If philanthropy is available and growing, how do nonprofit organizations get their fare share? By sticking to the basics.
First, encourage the organizations you care about to remember their missions. They should invite donors and prospects to give to the differences they make in people’s lives, not their budgetary needs or financial shortfalls. Encourage nonprofits to emphasize benefits over features and be specific about how philanthropy will increase their impacts.
Organizations should also ask their best donors to give more. Annually, nonprofits should personally invite thetop ten percent of their supporters to give more than they did the previous year. The requests should be made thoughtfully and emphasize how the additional dollars will help the organizations impact more people through their services.
Third, organizations should ask supporters to introduce them to new prospects. The surest path to new donors is paved by those who already give.

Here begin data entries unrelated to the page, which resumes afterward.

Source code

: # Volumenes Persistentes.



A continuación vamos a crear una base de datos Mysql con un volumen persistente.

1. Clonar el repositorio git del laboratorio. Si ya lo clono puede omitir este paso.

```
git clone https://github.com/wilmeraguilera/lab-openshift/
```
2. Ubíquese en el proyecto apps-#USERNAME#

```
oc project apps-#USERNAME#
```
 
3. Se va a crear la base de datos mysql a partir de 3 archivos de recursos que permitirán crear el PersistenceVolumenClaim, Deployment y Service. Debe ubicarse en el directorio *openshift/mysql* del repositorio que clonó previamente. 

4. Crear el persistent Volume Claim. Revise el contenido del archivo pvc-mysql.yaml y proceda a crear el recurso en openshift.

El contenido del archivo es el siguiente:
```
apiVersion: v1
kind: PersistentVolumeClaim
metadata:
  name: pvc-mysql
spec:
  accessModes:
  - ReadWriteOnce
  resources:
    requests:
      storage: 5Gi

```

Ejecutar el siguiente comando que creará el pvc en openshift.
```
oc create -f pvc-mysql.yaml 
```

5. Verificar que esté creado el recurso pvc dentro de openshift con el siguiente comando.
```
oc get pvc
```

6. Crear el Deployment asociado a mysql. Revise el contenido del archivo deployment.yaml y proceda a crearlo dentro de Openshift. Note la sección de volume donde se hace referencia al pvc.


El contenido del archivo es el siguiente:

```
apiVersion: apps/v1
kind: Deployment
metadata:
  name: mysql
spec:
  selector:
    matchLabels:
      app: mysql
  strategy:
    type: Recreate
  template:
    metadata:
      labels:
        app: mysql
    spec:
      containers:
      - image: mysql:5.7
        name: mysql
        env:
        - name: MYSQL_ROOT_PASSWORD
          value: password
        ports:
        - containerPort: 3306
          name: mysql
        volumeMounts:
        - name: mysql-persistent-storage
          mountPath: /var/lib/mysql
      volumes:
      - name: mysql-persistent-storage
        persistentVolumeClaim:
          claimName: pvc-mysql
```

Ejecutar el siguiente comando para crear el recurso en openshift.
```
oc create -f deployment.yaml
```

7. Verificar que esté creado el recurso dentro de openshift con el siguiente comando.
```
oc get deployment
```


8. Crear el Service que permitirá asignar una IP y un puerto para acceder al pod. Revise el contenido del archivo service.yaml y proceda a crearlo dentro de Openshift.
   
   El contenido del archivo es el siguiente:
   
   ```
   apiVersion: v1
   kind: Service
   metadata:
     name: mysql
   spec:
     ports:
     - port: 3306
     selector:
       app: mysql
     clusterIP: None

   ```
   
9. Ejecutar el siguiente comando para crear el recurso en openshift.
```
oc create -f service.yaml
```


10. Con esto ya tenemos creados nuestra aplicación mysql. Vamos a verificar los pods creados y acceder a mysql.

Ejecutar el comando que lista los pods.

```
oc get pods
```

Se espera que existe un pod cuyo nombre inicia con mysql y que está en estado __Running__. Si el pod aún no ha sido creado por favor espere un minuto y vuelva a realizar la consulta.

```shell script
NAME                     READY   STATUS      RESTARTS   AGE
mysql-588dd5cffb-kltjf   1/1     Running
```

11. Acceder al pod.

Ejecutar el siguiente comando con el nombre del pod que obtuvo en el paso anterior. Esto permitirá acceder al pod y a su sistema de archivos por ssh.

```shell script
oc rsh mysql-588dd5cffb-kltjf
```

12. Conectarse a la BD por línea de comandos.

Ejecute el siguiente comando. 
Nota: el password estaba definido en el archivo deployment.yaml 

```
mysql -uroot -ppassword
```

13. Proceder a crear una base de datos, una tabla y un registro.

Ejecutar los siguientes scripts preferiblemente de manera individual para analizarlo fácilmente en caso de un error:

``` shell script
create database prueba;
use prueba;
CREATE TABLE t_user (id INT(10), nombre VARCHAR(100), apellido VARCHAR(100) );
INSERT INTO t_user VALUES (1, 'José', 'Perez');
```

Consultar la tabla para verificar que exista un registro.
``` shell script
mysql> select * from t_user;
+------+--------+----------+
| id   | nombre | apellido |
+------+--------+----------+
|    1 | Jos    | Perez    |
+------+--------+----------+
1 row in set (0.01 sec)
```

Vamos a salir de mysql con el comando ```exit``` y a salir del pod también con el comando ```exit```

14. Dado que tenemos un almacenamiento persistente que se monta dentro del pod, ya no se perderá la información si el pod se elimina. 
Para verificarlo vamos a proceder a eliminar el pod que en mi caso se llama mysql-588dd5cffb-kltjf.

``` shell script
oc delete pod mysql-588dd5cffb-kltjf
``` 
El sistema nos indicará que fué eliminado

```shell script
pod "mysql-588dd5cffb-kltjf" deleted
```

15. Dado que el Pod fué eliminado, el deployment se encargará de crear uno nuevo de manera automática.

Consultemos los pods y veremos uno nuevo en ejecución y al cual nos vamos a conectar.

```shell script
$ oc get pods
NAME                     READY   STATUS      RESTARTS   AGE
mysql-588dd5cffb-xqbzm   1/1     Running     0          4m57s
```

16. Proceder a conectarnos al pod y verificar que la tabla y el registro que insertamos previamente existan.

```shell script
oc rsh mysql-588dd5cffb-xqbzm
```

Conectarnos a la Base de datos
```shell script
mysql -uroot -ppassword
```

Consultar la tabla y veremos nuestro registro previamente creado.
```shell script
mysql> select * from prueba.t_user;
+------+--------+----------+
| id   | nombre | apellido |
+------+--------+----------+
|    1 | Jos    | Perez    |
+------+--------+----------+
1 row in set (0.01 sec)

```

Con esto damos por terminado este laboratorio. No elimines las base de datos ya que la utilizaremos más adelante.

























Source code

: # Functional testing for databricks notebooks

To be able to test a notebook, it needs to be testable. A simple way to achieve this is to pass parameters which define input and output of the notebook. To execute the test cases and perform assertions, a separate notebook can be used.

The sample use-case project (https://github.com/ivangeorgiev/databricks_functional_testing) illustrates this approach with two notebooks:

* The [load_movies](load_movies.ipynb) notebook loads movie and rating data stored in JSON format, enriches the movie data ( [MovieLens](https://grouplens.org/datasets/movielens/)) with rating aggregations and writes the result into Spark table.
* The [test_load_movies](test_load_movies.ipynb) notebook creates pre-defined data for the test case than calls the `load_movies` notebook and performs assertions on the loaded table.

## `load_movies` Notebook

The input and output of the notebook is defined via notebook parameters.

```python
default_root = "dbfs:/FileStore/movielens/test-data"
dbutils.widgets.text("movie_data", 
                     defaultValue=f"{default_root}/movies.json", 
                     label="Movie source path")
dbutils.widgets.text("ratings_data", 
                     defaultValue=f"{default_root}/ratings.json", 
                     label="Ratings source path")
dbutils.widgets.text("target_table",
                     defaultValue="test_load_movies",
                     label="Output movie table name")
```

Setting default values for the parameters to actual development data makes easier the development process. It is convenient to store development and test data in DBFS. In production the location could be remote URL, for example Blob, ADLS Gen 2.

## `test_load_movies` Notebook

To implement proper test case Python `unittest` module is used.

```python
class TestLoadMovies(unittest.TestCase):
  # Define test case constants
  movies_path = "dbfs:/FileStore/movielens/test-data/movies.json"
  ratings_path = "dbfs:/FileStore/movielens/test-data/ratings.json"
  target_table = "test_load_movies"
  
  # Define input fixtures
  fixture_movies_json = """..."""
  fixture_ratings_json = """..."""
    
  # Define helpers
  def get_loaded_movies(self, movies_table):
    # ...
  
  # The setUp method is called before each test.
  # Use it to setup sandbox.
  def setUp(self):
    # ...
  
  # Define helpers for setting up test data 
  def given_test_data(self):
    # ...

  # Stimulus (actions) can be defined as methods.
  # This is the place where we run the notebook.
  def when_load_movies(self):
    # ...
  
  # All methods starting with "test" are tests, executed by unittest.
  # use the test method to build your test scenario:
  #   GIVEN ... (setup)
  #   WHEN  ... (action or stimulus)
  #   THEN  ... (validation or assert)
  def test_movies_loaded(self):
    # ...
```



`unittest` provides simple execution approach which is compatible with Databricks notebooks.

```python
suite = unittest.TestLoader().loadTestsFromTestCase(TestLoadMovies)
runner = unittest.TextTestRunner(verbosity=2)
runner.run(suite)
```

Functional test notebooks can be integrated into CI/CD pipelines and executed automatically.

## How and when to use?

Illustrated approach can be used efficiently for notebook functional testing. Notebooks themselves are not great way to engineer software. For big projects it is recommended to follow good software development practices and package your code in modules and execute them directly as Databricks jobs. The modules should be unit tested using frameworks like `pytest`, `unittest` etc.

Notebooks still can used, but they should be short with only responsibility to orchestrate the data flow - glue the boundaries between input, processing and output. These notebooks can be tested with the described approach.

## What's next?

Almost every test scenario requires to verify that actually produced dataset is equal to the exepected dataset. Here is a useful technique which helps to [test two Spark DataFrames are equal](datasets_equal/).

Next, organizations that want to raise more money should live by the numbers. We know individuals give 85 percent of all charitable gifts – not corporations or foundations – and that 15 percent of all donors are responsible for 85 percent of all philanthropy. Encourage the organizations about which you are passionate to live by these metrics.
Finally, encourage the organizations you care about to build champions. Nonprofits need people who place their livelihoods above nearly everything else, save themselves and their families. Such advocates help nonprofit organizations exceed their goals and lead them to others who care about their missions.
I spent most of last week with Boy Scout councils in Connecticut, New York and Pennsylvania. While their demographics differ, they possess a striking similarity: committed constituents.
From the head of a community foundation to a retired banker to the owner of a small construction company, the councils’ donors – when asked to quantify their philanthropic plans – pledged ongoing annual support and significant additional dollars for capital improvements.
They understand the councils’ physical and programmatic needs. But they give because the councils have clearly presented their cases for support, asked for specific gifts and demonstrated the differences more philanthropy will make in young lives.
Many will point in coming weeks to a darkening economy as cause for skepticism and doubt. And while it’s true the economy is tightening, our commitment to improving the lives of those around us has always proven stronger and more resilient than any challenge we’ve faced.
Believe what you will, but know I’m betting on a bright future. You’re welcome to join me.
Matt Beem is president of Hartsook Companies, an international fundraising consulting firm. He lives in Independence.